In zijn proefschrift betoogt hij dat onsterfelijkheid een containerbegrip is dat verschillende concepten of noties bevat. Dat wordt bijvoorbeeld duidelijk als je kijkt naar het Gilgamesj-epos. “In Gilgamesj zie je een koning die eerst onsterfelijk wil worden door roem en faam: laat mij een held zijn, zegt hij, dan bezingen mensen mij. Tot hij zijn beste vriend verliest. Dan wordt hij geconfronteerd met zijn eigen sterfelijkheid, en probeert hij alles te doen om aan de natuurlijke dood te ontsnappen, om uiteindelijk te ontdekken dat hij dat niet kan. Tot slot keert hij terug naar de stad waar hij koning van is. Daar was hij het collectief ontvlucht om voor zijn eigen individuele successen te gaan. En hij beseft dat hij onsterfelijk kan worden door die rol weer op zich te nemen en voort te leven in het bouwen van een stad en in het epos zelf.” Zowel in Genesis 1-11 als in het Gilgamesj-epos vond Robin verschillende vormen  van onsterfelijkheid: volledige onsterfelijkheid (eeuwig blijven leven), onsterfelijkheid door roem of faam, en vormen van collectieve onsterfelijkheid (bijvoorbeeld door het krijgen van nageslacht). Robin lacht: “Terugkijkend denk ik weleens dat ik zelf de afgelopen jaren ook geprobeerd heb meerdere vormen van onsterfelijkheid te bereiken. Wij mogen drie kinderen opvoeden, ik heb een boek gepubliceerd waar mijn naam op staat, én ik ben predikant, dus ik geloof ook nog in een hiernamaals.”

Stof tot stof

Net als in het Gilgamesj-epos zoeken we allemaal naar manieren om volledig of deels aan de dood te ontsnappen, zegt Robin. “We hebben als mensen een existentiële angst voor de dood en een verlangen naar onsterfelijkheid, en dat zie je ook terug in die oude teksten. Daarom heb ik bestudeerd hoe daar in de oude teksten naar werd gekeken: Bijbelse teksten, maar ook teksten in andere oud-oosterse talen, zoals het Ugaritisch.
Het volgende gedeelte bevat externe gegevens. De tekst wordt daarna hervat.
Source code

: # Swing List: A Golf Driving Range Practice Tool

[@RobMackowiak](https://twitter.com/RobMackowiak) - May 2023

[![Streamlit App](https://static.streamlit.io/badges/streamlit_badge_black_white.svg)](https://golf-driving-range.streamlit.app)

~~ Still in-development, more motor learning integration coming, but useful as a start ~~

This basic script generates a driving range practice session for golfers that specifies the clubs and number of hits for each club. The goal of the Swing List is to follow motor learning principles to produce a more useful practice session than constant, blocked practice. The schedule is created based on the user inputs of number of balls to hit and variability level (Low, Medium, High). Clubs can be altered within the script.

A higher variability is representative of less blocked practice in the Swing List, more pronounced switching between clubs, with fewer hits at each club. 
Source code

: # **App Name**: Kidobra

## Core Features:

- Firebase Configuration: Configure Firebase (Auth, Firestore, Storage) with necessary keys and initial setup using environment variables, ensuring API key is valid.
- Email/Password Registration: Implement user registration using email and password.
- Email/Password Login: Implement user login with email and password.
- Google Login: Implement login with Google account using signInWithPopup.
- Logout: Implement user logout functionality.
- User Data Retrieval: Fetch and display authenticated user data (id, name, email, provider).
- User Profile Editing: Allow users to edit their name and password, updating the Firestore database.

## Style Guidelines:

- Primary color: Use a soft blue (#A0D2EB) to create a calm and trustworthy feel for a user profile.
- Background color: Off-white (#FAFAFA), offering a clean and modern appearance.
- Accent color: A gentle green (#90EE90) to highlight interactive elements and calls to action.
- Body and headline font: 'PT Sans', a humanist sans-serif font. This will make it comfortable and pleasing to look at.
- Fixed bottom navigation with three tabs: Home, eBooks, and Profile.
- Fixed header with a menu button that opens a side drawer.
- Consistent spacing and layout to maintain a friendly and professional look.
Niet omdat alles wat oud is heilig is, maar omdat je dan nieuwe inzichten kunt krijgen. Ik vind dat waardevol. Bij het lezen van die teksten komt ook de vraag bij mij op: mogen wij nog sterven? Je kunt veel medisch bewerkstelligen, maar we blijven mensen. Dat is een ander perspectief: je bent stof, kwetsbaar. Je verlangt naar onsterfelijkheid, dat mag er zeker zijn, maar hoe ga je dat vormgeven?”

Schepsel, niet Schepper

Het roept ook een andere vraag op: waar verlangen we eigenlijk echt naar: om niet te sterven, of naar een lang en gelukkig leven met dierbare mensen om ons heen? Willen we eigenlijk wel eeuwig leven? Leefden we ooit eeuwig volgens de Bijbel of was de dood er altijd al? Deze vragen spelen ook een rol in hoe je het verhaal van Adam en Eva en de boom leest, zegt Robin. “Je kunt ernaar kijken als een verhaal waarin mensen onsterfelijk waren maar die onsterfelijkheid verloren, maar je kunt het ook lezen als een verhaal waarin mensen geplaatst worden in een tuin waarin ze onsterfelijk hadden kunnen worden, maar door hun keuze die kans missen en er daarom des te meer naar verlangen. Zo lees ik het: we hebben kennis gegrepen, maar daardoor leven we buiten de tuin, dus hebben we die onsterfelijkheid niet. Juist buiten de tuin verlangen we echter naar die onsterfelijkheid. Het verhaal van Adam en Eva legt bloot dat wij op een bepaalde manier zijn als de goden: door onze kennis. Maar we kunnen niet kennis en wijsheid hebben én onsterfelijkheid, want dan zijn we als God zelf. En uiteindelijk zijn we schepsel, niet Schepper.” Dat te beseffen en onze eigen sterfelijkheid te aanvaarden, biedt ons misschien ruimte om niet alleen goed te sterven, maar ook te zoeken naar andere manieren om onsterfelijk te worden.